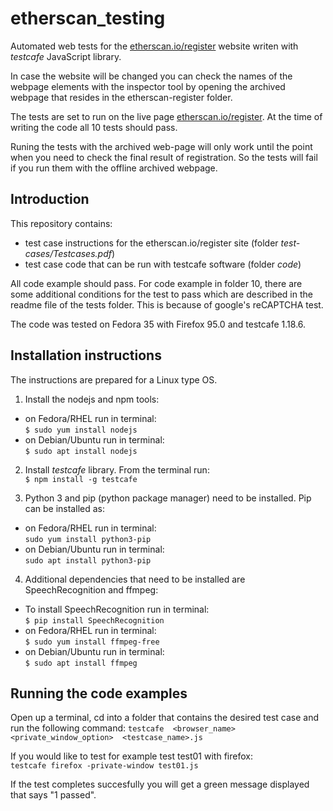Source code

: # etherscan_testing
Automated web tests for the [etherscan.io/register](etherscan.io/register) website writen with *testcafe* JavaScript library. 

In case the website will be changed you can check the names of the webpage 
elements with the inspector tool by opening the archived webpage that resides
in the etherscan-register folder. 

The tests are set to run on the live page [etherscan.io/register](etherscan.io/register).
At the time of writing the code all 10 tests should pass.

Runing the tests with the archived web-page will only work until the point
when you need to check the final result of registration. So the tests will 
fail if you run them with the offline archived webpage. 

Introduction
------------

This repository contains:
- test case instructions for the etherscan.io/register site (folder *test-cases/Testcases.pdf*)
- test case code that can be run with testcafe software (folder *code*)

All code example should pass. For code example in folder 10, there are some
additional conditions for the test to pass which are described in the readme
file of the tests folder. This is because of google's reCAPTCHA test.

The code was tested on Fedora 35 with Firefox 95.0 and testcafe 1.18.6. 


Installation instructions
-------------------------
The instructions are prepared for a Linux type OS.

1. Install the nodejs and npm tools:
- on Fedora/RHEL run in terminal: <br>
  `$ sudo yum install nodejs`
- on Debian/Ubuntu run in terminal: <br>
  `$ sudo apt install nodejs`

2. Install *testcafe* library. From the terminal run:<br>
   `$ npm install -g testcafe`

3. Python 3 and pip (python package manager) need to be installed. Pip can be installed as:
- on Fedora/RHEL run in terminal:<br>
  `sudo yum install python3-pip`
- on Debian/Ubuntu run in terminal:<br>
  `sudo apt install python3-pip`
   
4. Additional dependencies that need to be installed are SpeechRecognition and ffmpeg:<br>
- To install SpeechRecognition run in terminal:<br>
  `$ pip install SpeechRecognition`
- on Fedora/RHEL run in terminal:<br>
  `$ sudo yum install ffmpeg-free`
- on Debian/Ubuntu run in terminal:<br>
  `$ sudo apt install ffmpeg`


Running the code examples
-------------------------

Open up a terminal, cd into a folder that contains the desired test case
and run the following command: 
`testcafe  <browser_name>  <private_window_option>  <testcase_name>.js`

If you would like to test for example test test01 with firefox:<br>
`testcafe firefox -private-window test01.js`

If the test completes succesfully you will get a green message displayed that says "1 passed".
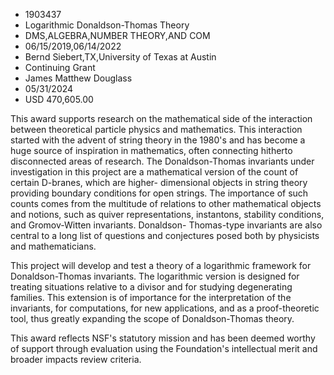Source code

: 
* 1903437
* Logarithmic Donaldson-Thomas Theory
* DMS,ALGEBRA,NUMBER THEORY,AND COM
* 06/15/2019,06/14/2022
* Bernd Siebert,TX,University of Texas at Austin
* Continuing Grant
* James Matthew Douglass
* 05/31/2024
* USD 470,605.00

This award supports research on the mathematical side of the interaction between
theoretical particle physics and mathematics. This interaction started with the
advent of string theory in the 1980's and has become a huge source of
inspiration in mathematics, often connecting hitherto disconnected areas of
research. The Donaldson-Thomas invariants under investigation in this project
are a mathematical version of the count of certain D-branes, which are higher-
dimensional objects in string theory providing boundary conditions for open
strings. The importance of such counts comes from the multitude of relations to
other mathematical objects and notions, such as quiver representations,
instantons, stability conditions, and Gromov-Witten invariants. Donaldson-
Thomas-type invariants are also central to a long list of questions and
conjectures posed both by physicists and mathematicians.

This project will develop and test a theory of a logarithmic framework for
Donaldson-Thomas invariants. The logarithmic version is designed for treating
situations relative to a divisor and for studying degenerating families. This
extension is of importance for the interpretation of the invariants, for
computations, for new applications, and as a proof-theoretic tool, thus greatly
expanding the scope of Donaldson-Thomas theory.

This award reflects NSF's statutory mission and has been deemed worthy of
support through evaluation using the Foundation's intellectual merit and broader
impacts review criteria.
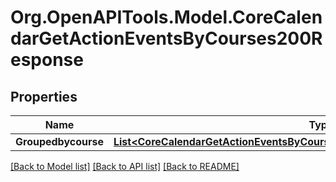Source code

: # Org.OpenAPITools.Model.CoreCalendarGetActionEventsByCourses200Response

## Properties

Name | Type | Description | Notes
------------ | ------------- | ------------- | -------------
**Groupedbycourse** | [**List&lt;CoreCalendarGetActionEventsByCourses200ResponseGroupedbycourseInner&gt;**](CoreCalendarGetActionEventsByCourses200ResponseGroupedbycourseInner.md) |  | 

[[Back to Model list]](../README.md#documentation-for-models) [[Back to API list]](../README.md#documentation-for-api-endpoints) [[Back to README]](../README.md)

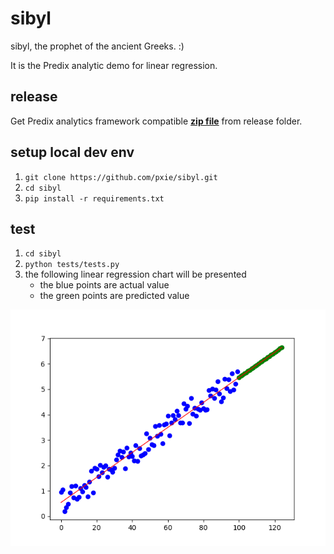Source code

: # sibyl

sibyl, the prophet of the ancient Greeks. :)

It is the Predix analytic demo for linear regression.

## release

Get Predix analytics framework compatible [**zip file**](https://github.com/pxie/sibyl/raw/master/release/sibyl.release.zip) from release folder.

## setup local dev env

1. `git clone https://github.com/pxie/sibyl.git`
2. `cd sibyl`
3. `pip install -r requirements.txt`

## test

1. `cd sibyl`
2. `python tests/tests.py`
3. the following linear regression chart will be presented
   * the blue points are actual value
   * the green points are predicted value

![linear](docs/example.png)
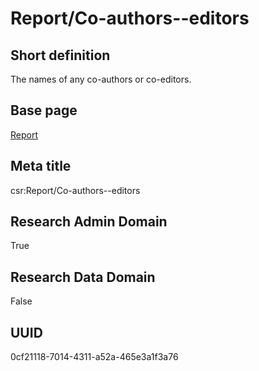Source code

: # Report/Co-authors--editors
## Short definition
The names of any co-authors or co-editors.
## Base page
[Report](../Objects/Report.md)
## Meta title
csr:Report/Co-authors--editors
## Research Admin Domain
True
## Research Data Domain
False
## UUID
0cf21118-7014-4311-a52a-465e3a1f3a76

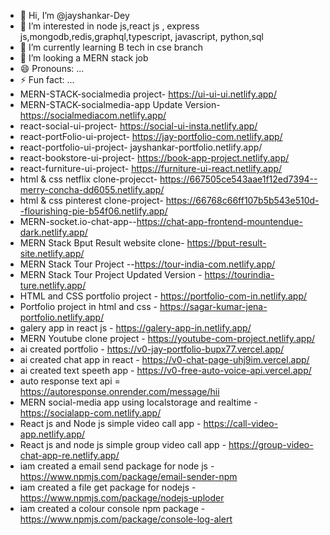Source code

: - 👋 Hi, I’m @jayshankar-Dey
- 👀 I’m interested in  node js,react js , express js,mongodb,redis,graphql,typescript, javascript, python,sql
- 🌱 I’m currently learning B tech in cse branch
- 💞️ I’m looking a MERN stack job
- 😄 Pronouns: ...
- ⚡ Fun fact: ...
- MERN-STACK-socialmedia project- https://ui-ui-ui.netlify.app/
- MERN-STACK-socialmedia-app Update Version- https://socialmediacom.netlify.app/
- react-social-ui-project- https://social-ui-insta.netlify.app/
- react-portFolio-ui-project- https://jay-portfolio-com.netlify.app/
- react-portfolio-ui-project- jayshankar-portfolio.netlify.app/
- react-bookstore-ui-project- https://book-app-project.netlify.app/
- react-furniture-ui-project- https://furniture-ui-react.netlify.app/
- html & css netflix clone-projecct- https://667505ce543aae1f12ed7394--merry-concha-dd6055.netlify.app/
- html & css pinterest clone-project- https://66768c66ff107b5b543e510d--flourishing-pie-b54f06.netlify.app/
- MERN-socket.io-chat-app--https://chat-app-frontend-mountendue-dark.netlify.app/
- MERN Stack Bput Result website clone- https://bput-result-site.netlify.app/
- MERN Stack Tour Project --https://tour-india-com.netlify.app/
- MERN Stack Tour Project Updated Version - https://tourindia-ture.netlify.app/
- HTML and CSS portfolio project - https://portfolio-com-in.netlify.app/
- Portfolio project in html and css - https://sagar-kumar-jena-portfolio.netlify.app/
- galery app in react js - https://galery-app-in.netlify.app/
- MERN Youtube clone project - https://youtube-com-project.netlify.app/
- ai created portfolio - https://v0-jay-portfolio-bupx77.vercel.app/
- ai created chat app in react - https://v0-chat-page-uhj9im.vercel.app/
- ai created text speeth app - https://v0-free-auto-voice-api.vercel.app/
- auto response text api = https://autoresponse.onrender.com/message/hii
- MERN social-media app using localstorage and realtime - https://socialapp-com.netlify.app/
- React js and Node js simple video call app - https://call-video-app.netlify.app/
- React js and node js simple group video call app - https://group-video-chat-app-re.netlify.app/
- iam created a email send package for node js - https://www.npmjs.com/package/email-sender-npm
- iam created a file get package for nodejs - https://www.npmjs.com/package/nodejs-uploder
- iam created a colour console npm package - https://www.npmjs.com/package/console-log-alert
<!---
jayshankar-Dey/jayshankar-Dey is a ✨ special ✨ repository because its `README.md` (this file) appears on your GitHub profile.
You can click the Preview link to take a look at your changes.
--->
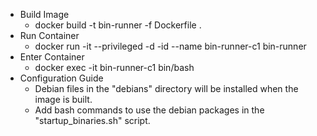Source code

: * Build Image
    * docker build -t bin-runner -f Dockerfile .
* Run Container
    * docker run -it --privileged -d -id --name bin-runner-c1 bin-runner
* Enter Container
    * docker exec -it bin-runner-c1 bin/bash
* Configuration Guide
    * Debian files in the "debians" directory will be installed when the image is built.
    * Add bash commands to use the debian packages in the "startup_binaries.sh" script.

^^^^^^^^

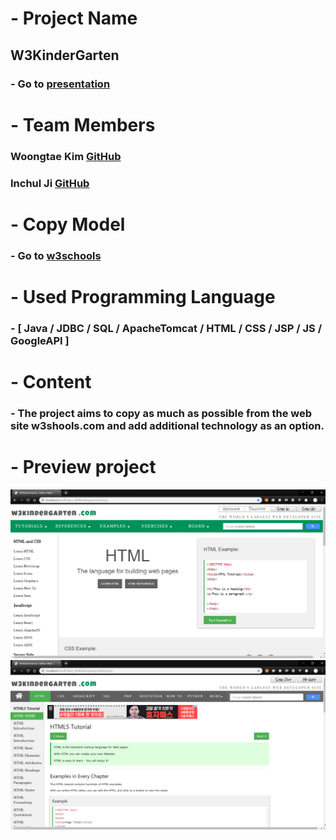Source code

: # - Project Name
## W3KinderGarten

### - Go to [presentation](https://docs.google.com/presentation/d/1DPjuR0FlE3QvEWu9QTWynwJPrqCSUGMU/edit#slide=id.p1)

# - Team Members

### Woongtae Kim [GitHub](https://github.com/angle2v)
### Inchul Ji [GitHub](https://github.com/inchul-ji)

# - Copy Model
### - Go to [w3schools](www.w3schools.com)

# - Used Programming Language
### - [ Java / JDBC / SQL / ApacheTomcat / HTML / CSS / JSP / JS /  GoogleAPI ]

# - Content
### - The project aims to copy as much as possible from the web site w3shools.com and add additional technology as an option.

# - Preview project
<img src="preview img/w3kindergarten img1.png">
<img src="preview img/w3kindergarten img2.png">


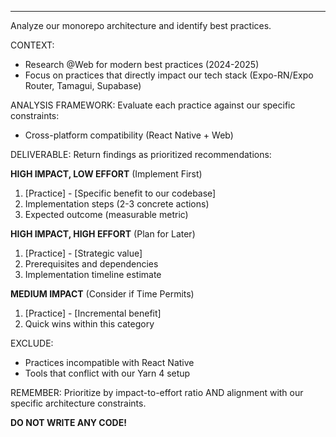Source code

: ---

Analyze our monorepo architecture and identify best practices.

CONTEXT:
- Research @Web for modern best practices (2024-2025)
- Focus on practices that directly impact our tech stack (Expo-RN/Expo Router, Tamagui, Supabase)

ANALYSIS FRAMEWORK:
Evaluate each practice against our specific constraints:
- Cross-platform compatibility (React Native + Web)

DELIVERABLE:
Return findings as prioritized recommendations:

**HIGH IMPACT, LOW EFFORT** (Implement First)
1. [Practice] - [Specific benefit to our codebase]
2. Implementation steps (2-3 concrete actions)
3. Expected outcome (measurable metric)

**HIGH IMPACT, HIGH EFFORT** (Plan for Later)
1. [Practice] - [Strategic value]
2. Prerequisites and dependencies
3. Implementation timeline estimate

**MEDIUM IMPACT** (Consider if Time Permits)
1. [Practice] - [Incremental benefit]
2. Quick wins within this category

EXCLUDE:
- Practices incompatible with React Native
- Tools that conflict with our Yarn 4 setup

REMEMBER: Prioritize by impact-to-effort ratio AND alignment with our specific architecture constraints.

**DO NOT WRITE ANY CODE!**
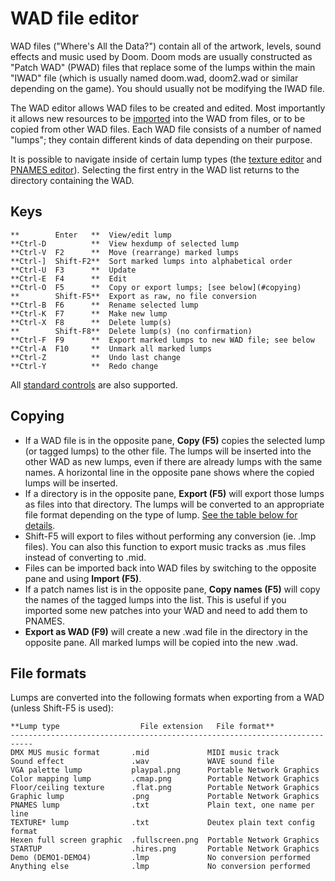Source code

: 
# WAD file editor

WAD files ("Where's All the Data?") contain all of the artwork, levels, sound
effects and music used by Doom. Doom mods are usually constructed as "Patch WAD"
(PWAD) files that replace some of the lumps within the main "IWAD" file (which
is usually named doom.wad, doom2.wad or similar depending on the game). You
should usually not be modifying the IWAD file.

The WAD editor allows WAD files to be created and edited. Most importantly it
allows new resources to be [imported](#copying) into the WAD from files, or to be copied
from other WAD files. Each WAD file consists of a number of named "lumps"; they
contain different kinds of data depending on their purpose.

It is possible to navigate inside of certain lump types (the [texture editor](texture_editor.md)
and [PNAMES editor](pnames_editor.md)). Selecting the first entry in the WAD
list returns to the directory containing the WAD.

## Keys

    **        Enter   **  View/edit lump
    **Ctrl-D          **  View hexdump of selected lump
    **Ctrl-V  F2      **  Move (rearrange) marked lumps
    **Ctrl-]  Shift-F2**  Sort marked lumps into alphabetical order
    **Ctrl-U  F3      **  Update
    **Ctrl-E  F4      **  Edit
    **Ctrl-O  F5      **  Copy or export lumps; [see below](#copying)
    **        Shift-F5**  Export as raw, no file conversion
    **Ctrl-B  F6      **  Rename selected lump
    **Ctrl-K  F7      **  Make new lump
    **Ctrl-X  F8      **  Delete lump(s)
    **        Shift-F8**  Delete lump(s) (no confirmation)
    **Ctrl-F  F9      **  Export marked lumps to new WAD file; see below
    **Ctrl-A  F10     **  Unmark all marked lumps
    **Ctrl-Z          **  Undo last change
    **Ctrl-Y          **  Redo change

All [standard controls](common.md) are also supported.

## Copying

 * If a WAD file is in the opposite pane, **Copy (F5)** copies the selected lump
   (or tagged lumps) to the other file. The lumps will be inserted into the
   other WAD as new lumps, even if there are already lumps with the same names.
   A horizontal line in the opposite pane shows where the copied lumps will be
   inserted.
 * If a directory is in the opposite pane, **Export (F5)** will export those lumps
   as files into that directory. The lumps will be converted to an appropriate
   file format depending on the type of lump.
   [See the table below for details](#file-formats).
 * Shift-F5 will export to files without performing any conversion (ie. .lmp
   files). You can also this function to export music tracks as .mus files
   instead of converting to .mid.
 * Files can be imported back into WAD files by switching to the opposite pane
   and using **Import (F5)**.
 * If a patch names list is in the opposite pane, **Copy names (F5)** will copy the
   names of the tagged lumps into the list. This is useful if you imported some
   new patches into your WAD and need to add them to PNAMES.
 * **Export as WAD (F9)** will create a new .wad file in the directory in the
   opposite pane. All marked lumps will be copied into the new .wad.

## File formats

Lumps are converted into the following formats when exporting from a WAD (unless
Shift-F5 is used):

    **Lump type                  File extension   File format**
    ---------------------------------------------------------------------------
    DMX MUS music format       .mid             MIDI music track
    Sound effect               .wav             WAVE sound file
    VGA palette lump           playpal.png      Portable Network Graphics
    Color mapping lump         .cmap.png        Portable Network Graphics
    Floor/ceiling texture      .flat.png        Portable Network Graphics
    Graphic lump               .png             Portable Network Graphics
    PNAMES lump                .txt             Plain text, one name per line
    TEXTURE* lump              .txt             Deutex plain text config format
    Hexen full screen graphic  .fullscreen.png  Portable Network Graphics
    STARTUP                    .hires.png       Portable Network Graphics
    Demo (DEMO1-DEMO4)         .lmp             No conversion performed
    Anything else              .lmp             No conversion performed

^^^^^^^^

** Task to complete **
Return each line of the records above in which the word "mathematics" occurs.

** Exercise answer **
theoretical particle physics and mathematics. This interaction started with the
inspiration in mathematics, often connecting hitherto disconnected areas of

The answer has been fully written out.